* ASSIGNMENT *
Scan the entries below. Return every line that includes "does".

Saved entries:
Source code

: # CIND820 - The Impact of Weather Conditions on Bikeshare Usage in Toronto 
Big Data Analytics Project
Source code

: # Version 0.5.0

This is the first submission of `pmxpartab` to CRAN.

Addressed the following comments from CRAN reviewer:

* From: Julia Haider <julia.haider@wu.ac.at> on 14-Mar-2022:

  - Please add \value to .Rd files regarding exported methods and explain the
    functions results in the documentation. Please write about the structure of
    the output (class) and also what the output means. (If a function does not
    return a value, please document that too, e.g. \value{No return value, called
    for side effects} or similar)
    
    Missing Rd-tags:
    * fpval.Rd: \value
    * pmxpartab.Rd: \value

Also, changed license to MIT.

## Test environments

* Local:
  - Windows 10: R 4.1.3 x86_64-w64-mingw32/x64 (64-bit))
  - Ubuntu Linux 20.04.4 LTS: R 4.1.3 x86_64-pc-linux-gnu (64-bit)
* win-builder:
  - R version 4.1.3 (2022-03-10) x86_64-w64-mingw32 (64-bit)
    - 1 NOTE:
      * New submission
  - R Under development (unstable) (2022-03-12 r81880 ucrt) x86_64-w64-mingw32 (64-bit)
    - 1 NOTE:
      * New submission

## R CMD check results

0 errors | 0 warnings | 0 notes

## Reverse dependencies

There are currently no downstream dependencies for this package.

* * *

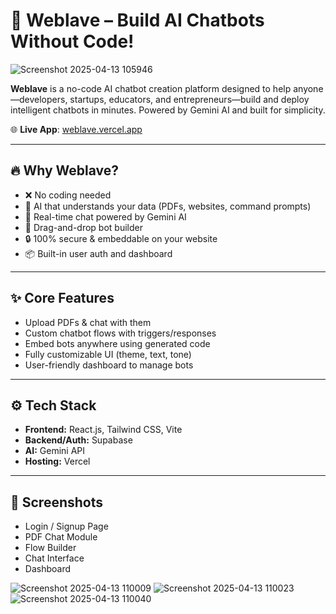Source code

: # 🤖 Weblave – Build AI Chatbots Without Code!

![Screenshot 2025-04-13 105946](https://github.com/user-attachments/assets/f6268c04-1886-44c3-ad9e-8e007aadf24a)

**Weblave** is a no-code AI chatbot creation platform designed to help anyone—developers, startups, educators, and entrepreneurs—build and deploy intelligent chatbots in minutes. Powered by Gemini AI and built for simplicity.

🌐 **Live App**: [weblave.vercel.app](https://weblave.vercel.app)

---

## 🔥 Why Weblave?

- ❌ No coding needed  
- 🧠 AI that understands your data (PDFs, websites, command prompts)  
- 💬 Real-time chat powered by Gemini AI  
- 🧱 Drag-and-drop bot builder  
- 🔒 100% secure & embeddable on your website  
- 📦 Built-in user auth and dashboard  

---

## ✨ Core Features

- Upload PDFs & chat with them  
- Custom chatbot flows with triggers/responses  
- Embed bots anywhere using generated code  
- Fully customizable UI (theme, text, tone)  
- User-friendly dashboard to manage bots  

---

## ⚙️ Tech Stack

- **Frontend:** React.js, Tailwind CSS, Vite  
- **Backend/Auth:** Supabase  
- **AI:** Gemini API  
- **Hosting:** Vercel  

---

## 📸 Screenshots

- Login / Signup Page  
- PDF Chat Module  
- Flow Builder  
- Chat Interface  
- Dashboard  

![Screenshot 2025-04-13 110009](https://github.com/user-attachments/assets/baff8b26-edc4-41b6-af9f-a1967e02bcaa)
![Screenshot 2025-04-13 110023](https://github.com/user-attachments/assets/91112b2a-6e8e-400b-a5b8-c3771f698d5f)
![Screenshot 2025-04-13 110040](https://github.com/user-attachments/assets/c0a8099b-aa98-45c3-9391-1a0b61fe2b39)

==

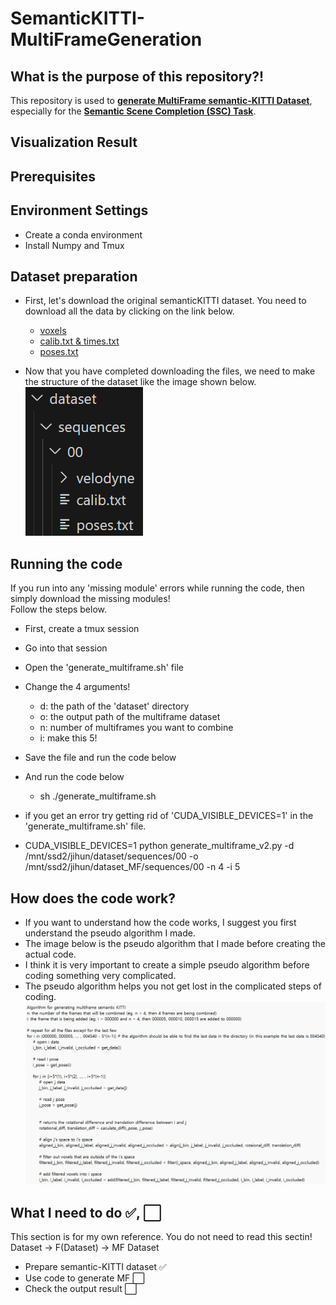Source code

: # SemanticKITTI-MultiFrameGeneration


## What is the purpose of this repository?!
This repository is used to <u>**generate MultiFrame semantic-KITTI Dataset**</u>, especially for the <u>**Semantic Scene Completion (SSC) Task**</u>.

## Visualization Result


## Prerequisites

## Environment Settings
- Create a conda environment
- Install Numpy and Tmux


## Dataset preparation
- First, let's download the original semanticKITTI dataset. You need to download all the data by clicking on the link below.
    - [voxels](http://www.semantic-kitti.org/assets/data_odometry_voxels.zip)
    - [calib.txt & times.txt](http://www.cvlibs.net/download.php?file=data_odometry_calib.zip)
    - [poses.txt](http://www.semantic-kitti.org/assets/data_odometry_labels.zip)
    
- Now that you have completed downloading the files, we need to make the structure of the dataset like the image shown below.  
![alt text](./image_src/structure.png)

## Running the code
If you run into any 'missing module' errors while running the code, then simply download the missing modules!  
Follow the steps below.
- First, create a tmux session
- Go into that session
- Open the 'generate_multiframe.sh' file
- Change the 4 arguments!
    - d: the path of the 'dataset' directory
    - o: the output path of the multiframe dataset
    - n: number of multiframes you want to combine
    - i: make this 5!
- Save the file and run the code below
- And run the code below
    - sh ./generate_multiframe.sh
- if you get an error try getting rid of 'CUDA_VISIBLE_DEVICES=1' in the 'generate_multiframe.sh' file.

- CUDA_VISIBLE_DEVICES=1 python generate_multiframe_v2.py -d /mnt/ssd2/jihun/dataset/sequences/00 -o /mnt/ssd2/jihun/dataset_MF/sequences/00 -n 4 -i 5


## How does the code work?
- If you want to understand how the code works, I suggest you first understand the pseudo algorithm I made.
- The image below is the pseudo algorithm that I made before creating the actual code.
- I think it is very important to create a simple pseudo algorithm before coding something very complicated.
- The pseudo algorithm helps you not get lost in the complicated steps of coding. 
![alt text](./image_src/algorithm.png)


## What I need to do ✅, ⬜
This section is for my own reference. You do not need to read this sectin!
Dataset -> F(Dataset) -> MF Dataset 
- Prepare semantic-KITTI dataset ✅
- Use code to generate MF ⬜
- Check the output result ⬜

* WRITTEN ANSWER *
    the output (class) and also what the output means. (If a function does not
## How does the code work?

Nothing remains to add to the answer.